2 months ago. Friday, February 6, 2026 at 5:44 PM
You taught me how to survive without love
and then left me to confuse survival for it.
You don’t get to know how many nights I stared at my phone, how many times I twisted myself into something quieter, smaller, easier— hoping that would finally make someone stay.
You don’t get to know how deeply your absence trained me.
You weren’t there, so I learned that love disappears without warning.
That affection is conditional.
That being wanted is something you earn, not something you’re given.
You taught me that men leave.
Or worse—stay halfway.
So I grew up choosing people who felt like you.
Emotionally vacant. Inconsistent. Unavailable.
Just present enough to reopen the wound.
Men who gave me crumbs and watched me call it a meal.
Men who did the bare minimum and got my loyalty in return.
Men who made me feel grateful for decency.
And I hated myself for wanting more.
Because you taught me that wanting anything at all was already asking too much.
Do you know how violent that lesson was?
You didn’t just leave.
You rewired my understanding of love.
You taught my nervous system to associate anxiety with intimacy. Silence with safety. Neglect with familiarity.
So when someone ignored me, I leaned in.
When someone withheld affection, I worked harder. When someone hurt me slowly, I stayed.
Because that pain felt like home.
And I am angry.
I’m angry that I had to unlearn your absence in other people’s arms.
I’m angry that I clapped for effort that should’ve been standard.

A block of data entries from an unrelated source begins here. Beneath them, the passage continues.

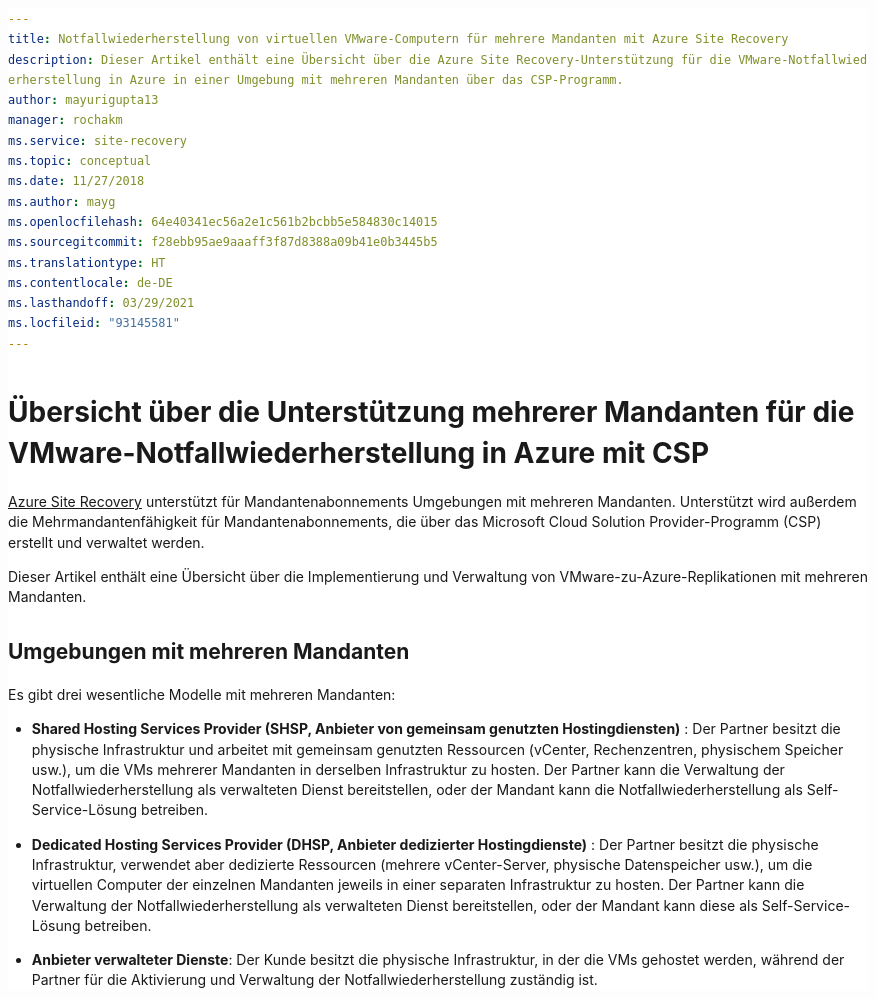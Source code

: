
 ```yaml
---
title: Notfallwiederherstellung von virtuellen VMware-Computern für mehrere Mandanten mit Azure Site Recovery
description: Dieser Artikel enthält eine Übersicht über die Azure Site Recovery-Unterstützung für die VMware-Notfallwiederherstellung in Azure in einer Umgebung mit mehreren Mandanten über das CSP-Programm.
author: mayurigupta13
manager: rochakm
ms.service: site-recovery
ms.topic: conceptual
ms.date: 11/27/2018
ms.author: mayg
ms.openlocfilehash: 64e40341ec56a2e1c561b2bcbb5e584830c14015
ms.sourcegitcommit: f28ebb95ae9aaaff3f87d8388a09b41e0b3445b5
ms.translationtype: HT
ms.contentlocale: de-DE
ms.lasthandoff: 03/29/2021
ms.locfileid: "93145581"
---
```

# <a name="overview-of-multi-tenant-support-for-vmware-disaster-recovery-to-azure-with-csp"></a>Übersicht über die Unterstützung mehrerer Mandanten für die VMware-Notfallwiederherstellung in Azure mit CSP

[Azure Site Recovery](site-recovery-overview.md) unterstützt für Mandantenabonnements Umgebungen mit mehreren Mandanten. Unterstützt wird außerdem die Mehrmandantenfähigkeit für Mandantenabonnements, die über das Microsoft Cloud Solution Provider-Programm (CSP) erstellt und verwaltet werden.

Dieser Artikel enthält eine Übersicht über die Implementierung und Verwaltung von VMware-zu-Azure-Replikationen mit mehreren Mandanten.

## <a name="multi-tenant-environments"></a>Umgebungen mit mehreren Mandanten

Es gibt drei wesentliche Modelle mit mehreren Mandanten:

* **Shared Hosting Services Provider (SHSP, Anbieter von gemeinsam genutzten Hostingdiensten)** : Der Partner besitzt die physische Infrastruktur und arbeitet mit gemeinsam genutzten Ressourcen (vCenter, Rechenzentren, physischem Speicher usw.), um die VMs mehrerer Mandanten in derselben Infrastruktur zu hosten. Der Partner kann die Verwaltung der Notfallwiederherstellung als verwalteten Dienst bereitstellen, oder der Mandant kann die Notfallwiederherstellung als Self-Service-Lösung betreiben.

* **Dedicated Hosting Services Provider (DHSP, Anbieter dedizierter Hostingdienste)** : Der Partner besitzt die physische Infrastruktur, verwendet aber dedizierte Ressourcen (mehrere vCenter-Server, physische Datenspeicher usw.), um die virtuellen Computer der einzelnen Mandanten jeweils in einer separaten Infrastruktur zu hosten. Der Partner kann die Verwaltung der Notfallwiederherstellung als verwalteten Dienst bereitstellen, oder der Mandant kann diese als Self-Service-Lösung betreiben.

* **Anbieter verwalteter Dienste**: Der Kunde besitzt die physische Infrastruktur, in der die VMs gehostet werden, während der Partner für die Aktivierung und Verwaltung der Notfallwiederherstellung zuständig ist.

I’m angry that I mistook the bare minimum for gold because no one ever showed me what abundance looked like.
You don’t get credit for the strength that came from this.
You don’t get praise for the resilience I built just to survive you.
I didn’t need to be strong. I needed to be loved.
And the worst part? I blamed myself for years.
I thought I was unlovable.
Too much.
Too needy.
Too intense.
When really—I was just starving.
So no, I won’t send this letter.
Because it isn’t for you.
It’s for the part of me that kept choosing the wrong people because they felt familiar.
Because they felt earned.
Because they felt like you.
And I promise her this:
I will never again beg for what should be freely given.
I will never again mistake indifference for depth.
I will never again confuse rage, anxiety, and longing for love.
Your absence ends with me.
Not softly.
Not kindly.
Not with understanding.
It ends with me choosing differently— and you never being chosen again.